Sunday Morning Updates
....Jason Giambi singled again last night, as
the Yanks trounced the As, 15-6, for their seventh straight. Then, late in the game, a fan threw a beer on him. "I was just walking down to the dugout, and all of a sudden I smelled like Budweiser," he said. Must have been a visitor from Boston.
...Guess who was paid the most in the airline biz last year? Yup—the CEO of United, Glenn F. Tilton, who received
a compensation package totaling $1.1 million. By contrast, the CEO of profitable Southwest (as opposed to bankrupt United) received only $542,000.
Would the person who left the comment blaming United's troubles on its unions care to address that?
...On his blog,
David Warsh follows up on Alex Beam's scoop that David McClintick is writing a book about the Harvard-HIID scandal. (This story may not be posted until Monday; if you subscribe to the e-mail version, you get it a day early.)

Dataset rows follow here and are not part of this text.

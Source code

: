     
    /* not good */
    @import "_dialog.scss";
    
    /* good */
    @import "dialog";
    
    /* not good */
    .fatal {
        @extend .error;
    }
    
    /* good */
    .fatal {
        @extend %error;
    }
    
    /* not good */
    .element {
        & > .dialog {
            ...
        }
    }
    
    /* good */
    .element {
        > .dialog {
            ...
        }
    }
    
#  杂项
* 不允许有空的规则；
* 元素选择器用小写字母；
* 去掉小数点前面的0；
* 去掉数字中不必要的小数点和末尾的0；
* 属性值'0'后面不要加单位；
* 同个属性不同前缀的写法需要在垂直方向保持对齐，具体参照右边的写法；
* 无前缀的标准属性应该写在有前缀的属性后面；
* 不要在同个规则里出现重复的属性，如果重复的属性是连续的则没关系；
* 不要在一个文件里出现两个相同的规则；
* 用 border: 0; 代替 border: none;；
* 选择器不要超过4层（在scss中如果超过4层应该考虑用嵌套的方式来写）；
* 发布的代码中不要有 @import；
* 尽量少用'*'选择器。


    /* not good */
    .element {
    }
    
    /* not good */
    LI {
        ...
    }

Warsh's take: "What makes Harvard's involvement so interesting is its human dimension. It is essentially the story of a friendship between two of the brightest among the rising generation of economists, Lawrence Summers and Andrei Shleifer. They met and became fast friends in 1979, when Summers was a Harvard teaching fellow and Shleifer was a sophomore student, having emigrated with his parents from the former Soviet Union only two years before...."
Today Summers is a controversy-dogged university president, and Shleifer is defending his reputation in court. But the two men remain close. (Was that Summers' girlfriend Lisa New I saw sitting next to Shleifer at the no-confidence faculty meeting?)